(Dataset records begins)

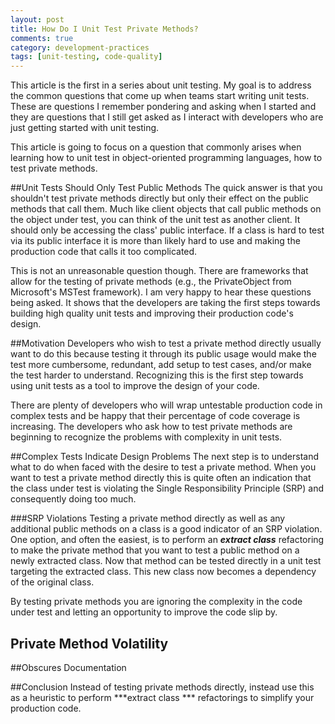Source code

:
```yaml
---
layout: post
title: How Do I Unit Test Private Methods?
comments: true
category: development-practices
tags: [unit-testing, code-quality]
---
```


This article is the first in a series about unit testing. My goal is to address the common questions that come up when teams start writing unit tests. These are questions I remember pondering and asking when I started and they are questions that I still get asked as I interact with developers who are just getting started with unit testing. 

This article is going to focus on a question that commonly arises when learning how to unit test in object-oriented programming languages, how to test private methods.

<!--more-->
##Unit Tests Should Only Test Public Methods
The quick answer is that you shouldn't test private methods directly but only their effect on the public methods that call them. Much like client objects that call public methods on the object under test, you can think of the unit test as another client. It should only be accessing the class' public interface. If a class is hard to test via its public interface it is more than likely hard to use and making the production code that calls it too complicated.

This is not an unreasonable question though. There are frameworks that allow for the testing of private methods (e.g., the PrivateObject from Microsoft's MSTest framework). I am very happy to hear these questions being asked. It shows that the developers are taking the first steps towards building high quality unit tests and improving their production code's design. 

##Motivation
Developers who wish to test a private method directly usually want to do this because testing it through its public usage would make the test more cumbersome, redundant, add setup to test cases, and/or make the test harder to understand. Recognizing this is the first step towards using unit tests as a tool to improve the design of your code.

There are plenty of developers who will wrap untestable production code in complex tests and be happy that their percentage of code coverage is increasing. The developers who ask how to test private methods are beginning to recognize the problems with complexity in unit tests.

##Complex Tests Indicate Design Problems
The next step is to understand what to do when faced with the desire to test a private method. When you want to test a private method directly this is quite often an indication that the class under test is violating the Single Responsibility Principle (SRP) and consequently doing too much.

###SRP Violations
Testing a private method directly as well as any additional public methods on a class is a good indicator of an SRP violation. One option, and often the easiest, is to perform an ***extract class*** refactoring to make the private method that you want to test a public method on a newly extracted class. Now that method can be tested directly in a unit test targeting the extracted class.  This new class now becomes a dependency of the original class.  

By testing private methods you are ignoring the complexity in the code under test and letting an opportunity to improve the code slip by. 
## Private Method Volatility

##Obscures Documentation

##Conclusion
Instead of testing private methods directly, instead use this as a heuristic to perform ***extract class *** refactorings to simplify your production code.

(Dataset records ends)

- Goal of the exercise
Retype all the records exactly and keep out every picture.

- Solution to this task
Source code

:
```yaml
---
layout: post
title: How Do I Unit Test Private Methods?
comments: true
category: development-practices
tags: [unit-testing, code-quality]
---
```


This article is the first in a series about unit testing. My goal is to address the common questions that come up when teams start writing unit tests. These are questions I remember pondering and asking when I started and they are questions that I still get asked as I interact with developers who are just getting started with unit testing. 

This article is going to focus on a question that commonly arises when learning how to unit test in object-oriented programming languages, how to test private methods.

<!--more-->
##Unit Tests Should Only Test Public Methods
The quick answer is that you shouldn't test private methods directly but only their effect on the public methods that call them. Much like client objects that call public methods on the object under test, you can think of the unit test as another client. It should only be accessing the class' public interface. If a class is hard to test via its public interface it is more than likely hard to use and making the production code that calls it too complicated.

This is not an unreasonable question though. There are frameworks that allow for the testing of private methods (e.g., the PrivateObject from Microsoft's MSTest framework). I am very happy to hear these questions being asked. It shows that the developers are taking the first steps towards building high quality unit tests and improving their production code's design. 

##Motivation
Developers who wish to test a private method directly usually want to do this because testing it through its public usage would make the test more cumbersome, redundant, add setup to test cases, and/or make the test harder to understand. Recognizing this is the first step towards using unit tests as a tool to improve the design of your code.

There are plenty of developers who will wrap untestable production code in complex tests and be happy that their percentage of code coverage is increasing. The developers who ask how to test private methods are beginning to recognize the problems with complexity in unit tests.

##Complex Tests Indicate Design Problems
The next step is to understand what to do when faced with the desire to test a private method. When you want to test a private method directly this is quite often an indication that the class under test is violating the Single Responsibility Principle (SRP) and consequently doing too much.

###SRP Violations
Testing a private method directly as well as any additional public methods on a class is a good indicator of an SRP violation. One option, and often the easiest, is to perform an ***extract class*** refactoring to make the private method that you want to test a public method on a newly extracted class. Now that method can be tested directly in a unit test targeting the extracted class.  This new class now becomes a dependency of the original class.  

By testing private methods you are ignoring the complexity in the code under test and letting an opportunity to improve the code slip by. 
## Private Method Volatility

##Obscures Documentation

##Conclusion
Instead of testing private methods directly, instead use this as a heuristic to perform ***extract class *** refactorings to simplify your production code.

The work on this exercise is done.